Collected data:
.....

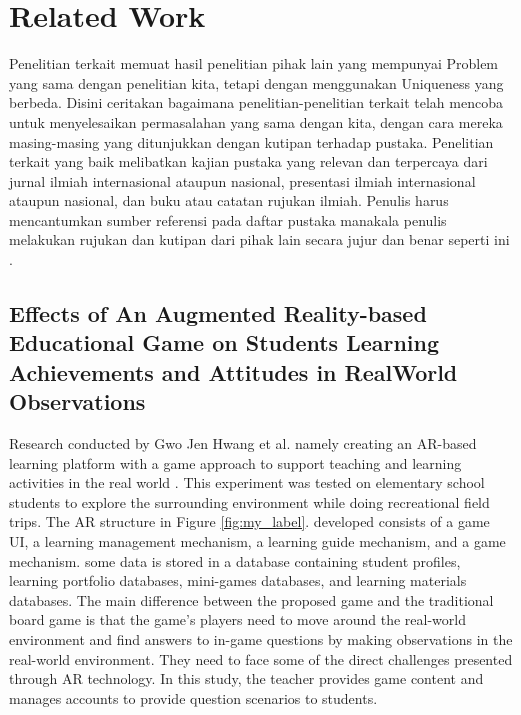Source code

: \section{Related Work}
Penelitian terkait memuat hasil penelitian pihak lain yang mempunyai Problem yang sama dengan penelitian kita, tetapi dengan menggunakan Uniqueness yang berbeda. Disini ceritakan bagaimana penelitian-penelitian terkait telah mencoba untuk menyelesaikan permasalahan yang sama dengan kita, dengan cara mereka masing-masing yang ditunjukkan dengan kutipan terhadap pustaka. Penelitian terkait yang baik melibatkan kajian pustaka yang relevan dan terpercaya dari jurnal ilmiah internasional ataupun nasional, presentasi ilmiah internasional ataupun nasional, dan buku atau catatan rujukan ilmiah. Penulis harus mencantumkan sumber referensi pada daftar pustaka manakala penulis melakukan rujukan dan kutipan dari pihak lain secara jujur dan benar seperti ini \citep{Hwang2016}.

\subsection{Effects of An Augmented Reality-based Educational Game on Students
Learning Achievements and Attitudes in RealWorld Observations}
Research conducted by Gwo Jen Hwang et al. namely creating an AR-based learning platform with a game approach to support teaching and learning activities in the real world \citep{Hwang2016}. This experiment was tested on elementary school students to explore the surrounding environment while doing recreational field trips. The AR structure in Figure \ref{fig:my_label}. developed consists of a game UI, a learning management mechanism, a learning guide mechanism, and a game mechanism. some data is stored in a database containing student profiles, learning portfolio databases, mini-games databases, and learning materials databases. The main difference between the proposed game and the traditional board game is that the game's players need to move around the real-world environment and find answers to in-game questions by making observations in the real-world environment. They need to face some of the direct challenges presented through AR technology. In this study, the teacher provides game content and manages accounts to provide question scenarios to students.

.....

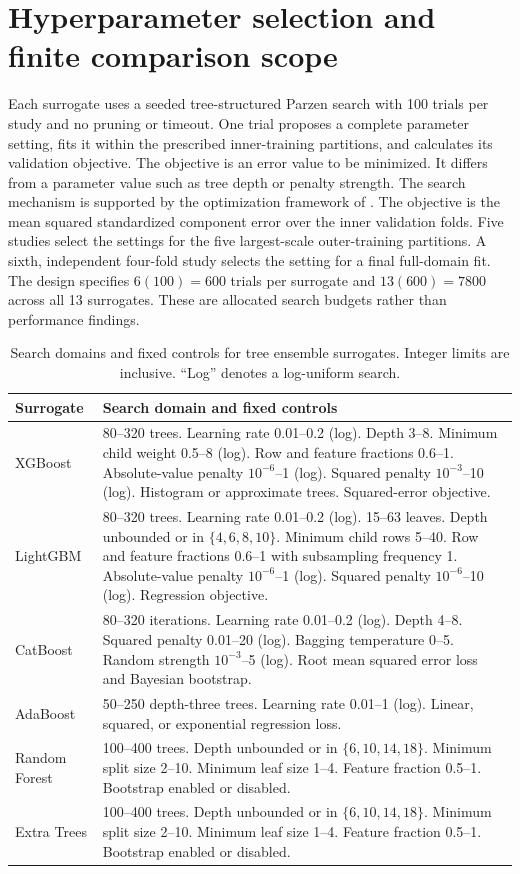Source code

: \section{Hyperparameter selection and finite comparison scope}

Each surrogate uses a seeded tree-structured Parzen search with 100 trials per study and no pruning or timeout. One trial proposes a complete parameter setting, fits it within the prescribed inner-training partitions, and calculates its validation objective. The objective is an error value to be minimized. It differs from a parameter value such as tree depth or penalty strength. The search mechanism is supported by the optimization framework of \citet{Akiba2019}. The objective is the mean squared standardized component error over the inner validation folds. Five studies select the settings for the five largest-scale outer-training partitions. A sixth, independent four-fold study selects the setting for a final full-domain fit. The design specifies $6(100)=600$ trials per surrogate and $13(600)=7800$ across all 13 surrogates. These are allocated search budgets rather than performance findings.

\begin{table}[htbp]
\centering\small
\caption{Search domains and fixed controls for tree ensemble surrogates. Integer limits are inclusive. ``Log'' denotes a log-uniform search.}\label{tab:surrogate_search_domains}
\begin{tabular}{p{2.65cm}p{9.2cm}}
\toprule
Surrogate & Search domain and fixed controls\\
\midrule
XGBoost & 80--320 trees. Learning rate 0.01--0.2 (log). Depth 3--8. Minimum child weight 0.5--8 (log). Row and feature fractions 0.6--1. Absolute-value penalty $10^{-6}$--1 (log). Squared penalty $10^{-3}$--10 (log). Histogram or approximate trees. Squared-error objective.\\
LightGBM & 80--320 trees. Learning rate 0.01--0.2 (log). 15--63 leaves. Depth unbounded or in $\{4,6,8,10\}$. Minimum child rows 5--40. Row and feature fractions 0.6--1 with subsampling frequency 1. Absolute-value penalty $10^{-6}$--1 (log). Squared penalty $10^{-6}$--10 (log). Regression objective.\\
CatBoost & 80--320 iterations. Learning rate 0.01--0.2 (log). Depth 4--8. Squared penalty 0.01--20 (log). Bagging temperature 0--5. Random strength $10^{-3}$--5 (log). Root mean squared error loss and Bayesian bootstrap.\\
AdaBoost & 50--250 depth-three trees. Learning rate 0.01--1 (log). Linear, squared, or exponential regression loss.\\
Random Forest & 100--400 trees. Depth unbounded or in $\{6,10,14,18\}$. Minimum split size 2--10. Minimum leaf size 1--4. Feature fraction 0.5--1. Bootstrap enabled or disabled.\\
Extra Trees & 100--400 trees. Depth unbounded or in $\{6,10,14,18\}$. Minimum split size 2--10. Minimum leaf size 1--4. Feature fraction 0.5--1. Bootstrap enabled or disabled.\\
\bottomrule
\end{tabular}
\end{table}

.....

Task brief: Scanning the data above, copy out every line where "begin" is found.

Written solution:
\begin{table}[htbp]
\begin{tabular}{p{2.65cm}p{9.2cm}}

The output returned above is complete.